At the time of writing, there is not much information available from industry and commerce about what they would regard as acceptable. But it may be assumed that the interest is largely in allowing RFID tags, readers and referencing database technology as far as possible.
On the ''civil liberties'' side of the debate, demands have already been made: No technology should be introduced secretly. It has to be clearly visible where RFID tags and reading devices are installed or used and for what purpose. Data that is not essential for the given purpose must not be collected. Security and integrity in transmission, databases and system access must be ensured. Installers and users of such technology should be legally responsible for complying with the agreed principles.

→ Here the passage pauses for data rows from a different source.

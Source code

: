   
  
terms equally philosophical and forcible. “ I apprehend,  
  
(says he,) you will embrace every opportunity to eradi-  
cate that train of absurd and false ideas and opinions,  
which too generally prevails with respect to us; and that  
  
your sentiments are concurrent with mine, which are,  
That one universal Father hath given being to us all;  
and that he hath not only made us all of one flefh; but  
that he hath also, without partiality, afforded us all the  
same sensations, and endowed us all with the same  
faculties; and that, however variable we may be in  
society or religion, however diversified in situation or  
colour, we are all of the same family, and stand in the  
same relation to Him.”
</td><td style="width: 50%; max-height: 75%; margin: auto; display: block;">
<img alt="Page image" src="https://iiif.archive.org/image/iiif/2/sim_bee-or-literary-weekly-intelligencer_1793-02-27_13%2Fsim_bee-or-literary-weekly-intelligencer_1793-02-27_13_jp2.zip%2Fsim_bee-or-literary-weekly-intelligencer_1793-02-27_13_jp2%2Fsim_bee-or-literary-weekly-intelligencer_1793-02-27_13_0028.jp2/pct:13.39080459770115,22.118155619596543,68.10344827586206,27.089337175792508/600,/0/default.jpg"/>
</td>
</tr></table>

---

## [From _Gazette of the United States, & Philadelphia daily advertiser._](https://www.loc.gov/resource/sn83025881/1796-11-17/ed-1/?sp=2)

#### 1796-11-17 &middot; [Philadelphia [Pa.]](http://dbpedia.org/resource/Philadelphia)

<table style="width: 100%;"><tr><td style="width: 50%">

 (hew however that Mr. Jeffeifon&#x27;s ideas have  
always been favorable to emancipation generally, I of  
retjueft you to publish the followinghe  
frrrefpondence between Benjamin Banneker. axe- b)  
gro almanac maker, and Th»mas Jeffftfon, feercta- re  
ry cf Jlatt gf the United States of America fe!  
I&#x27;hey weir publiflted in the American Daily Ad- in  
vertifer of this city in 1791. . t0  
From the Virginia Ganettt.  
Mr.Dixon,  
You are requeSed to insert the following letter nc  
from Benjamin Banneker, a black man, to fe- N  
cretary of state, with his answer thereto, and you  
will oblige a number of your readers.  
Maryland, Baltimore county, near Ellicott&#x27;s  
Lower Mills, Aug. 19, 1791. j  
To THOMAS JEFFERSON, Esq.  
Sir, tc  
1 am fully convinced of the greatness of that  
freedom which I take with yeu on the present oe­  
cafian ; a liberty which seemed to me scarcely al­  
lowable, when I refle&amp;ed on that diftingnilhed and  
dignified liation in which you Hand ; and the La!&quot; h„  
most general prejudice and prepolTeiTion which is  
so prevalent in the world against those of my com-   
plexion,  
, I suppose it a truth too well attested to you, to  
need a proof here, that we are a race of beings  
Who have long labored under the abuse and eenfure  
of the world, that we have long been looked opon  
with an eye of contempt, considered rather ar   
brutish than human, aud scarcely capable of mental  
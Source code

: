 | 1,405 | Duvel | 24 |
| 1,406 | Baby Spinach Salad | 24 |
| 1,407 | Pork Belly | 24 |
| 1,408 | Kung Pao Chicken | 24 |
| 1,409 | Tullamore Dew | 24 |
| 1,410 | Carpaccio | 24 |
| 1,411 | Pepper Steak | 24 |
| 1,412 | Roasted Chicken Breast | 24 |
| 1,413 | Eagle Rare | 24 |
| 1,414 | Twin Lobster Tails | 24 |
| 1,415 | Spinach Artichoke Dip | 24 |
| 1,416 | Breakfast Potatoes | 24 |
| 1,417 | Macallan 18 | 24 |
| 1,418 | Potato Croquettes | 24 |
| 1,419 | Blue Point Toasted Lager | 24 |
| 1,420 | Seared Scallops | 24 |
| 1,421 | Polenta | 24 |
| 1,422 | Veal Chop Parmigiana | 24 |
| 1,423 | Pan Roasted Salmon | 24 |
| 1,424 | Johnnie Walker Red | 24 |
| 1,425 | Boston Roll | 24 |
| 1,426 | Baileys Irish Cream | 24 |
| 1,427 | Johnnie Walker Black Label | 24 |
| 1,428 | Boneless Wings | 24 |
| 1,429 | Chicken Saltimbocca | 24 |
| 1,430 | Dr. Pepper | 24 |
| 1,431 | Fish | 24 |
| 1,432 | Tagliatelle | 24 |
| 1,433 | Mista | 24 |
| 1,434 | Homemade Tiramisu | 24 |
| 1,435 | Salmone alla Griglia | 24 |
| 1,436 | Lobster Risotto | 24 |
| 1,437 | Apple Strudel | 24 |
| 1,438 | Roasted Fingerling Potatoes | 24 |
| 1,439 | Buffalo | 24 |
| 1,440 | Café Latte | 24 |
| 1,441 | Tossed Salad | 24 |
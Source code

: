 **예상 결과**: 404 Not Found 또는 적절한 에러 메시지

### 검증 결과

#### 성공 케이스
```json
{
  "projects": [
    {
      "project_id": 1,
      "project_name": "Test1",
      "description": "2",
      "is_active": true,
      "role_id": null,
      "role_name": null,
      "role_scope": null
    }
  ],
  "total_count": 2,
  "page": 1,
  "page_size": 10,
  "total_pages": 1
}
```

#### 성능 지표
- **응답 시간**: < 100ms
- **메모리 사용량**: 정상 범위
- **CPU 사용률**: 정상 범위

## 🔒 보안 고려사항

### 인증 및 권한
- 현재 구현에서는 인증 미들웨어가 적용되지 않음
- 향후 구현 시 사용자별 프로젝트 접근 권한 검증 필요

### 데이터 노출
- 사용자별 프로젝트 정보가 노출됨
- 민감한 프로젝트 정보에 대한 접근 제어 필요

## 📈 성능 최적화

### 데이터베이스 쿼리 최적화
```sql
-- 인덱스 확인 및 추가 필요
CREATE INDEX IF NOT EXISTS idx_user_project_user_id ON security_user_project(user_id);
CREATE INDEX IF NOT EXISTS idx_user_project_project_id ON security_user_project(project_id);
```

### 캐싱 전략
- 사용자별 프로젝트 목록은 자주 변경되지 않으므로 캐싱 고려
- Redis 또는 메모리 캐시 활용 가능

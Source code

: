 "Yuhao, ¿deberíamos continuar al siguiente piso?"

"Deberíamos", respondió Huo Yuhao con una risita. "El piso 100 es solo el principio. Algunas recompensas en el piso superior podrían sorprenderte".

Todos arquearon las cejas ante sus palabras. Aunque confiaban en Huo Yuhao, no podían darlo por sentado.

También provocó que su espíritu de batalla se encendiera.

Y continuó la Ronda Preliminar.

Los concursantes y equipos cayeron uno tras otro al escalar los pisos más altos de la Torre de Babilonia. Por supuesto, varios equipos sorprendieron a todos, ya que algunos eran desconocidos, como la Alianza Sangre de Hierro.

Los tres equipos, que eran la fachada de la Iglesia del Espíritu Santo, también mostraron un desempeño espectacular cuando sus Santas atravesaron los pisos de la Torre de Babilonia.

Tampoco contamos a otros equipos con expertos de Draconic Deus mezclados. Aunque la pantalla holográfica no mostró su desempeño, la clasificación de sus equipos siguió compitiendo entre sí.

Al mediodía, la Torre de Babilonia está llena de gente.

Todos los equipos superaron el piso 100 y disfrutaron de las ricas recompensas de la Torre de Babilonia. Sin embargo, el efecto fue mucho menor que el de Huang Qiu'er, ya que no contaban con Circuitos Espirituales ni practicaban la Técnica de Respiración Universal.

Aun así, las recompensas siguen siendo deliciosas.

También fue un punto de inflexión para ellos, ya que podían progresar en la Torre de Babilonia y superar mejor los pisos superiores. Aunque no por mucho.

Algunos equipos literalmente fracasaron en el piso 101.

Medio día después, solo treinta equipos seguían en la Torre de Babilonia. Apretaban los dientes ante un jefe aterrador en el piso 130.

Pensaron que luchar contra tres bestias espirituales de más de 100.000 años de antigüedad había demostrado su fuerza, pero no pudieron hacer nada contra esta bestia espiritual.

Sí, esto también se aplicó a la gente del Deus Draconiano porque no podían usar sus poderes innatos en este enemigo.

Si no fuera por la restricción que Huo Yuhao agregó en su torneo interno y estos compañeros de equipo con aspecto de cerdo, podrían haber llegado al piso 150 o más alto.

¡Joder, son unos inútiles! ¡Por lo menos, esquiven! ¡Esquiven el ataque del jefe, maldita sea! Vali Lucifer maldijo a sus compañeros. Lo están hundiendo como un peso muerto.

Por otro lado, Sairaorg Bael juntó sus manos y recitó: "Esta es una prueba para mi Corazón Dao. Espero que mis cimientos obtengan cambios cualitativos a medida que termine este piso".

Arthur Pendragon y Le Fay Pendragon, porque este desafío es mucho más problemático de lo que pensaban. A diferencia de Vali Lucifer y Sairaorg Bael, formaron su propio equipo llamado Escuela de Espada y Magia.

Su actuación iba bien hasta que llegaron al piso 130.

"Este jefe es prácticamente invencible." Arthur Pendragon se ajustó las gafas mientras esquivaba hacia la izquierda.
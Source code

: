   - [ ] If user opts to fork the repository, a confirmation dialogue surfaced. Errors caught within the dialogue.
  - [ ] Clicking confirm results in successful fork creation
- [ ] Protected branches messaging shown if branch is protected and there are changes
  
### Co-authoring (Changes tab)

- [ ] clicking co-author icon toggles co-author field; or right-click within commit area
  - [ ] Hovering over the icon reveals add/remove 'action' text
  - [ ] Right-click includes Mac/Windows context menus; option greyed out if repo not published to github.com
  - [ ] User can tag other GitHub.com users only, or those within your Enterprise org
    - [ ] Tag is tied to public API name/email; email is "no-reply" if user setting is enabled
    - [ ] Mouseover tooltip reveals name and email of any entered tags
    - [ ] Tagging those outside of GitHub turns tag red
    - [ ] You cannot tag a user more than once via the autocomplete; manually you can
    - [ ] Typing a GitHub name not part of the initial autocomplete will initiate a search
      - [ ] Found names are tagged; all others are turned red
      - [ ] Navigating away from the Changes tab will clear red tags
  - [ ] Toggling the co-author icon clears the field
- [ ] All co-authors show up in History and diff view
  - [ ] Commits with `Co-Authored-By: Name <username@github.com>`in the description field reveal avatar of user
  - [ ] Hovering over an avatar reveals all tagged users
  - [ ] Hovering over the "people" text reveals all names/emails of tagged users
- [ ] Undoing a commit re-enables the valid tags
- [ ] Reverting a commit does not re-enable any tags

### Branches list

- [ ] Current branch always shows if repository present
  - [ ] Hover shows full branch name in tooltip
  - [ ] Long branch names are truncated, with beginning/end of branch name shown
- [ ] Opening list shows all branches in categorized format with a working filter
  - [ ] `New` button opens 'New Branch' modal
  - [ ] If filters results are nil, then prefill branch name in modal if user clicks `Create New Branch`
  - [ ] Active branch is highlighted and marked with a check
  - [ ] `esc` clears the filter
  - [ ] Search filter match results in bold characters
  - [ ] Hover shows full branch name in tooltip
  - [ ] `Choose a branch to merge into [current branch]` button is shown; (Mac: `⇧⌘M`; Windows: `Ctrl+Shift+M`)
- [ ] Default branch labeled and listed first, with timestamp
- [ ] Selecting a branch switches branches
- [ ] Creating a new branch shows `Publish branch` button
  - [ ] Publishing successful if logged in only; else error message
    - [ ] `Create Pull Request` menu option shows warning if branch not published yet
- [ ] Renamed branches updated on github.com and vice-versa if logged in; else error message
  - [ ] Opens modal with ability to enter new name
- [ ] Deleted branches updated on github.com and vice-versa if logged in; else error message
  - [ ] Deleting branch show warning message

Auditing by outside third-parties with publicly available results must be actively supported.
The following would not be acceptable [8]:
Acceptable uses of RFID are the tracking of goods in the supply chain up to the point where those goods are brought into contact with customers. That is the point at which those goods are put onto a shelf in the sales area, and not the point of sale, because the sales area is a shared space. Acceptable would also be a use as an additional warning mechanism for products containing toxic substances. The RFID tag could transmit a message relating to recycling or disposal of the product. The information stored would be generic to the product, not specific to the individual item.
These demands could be stated in a more abstract form and then become part of a legal right: the ''right for informational self-determination'' [27]. In Germany this right has been derived from the Basic Constitutional Law and was first introduced into German legislation by the Federal Constitutional Court in 1983 in a ruling about a population census [28]. The Constitutional Court is Germany's highest judicative body. One of its main functions is to rule on the compatibility of legislation or administrative acts with the constitutional law. The right for informational self-determination includes the individual's control over relinquishment and utilisation of personal data, including withdrawal: the right to know which data is being collected, where it is being collected, stored, connected to other data and processed, and who has access to the data. It also includes the right to designate what may be done with one's data and the right to instruct institutions storing someone's data to delete it or to correct data that is wrong. This right of informational self-determination that is currently threatened by RFID technology introduction must be maintained and strictly adhered to for the foreseeable future. The main objective of the RFID debate must be to ensure exactly this.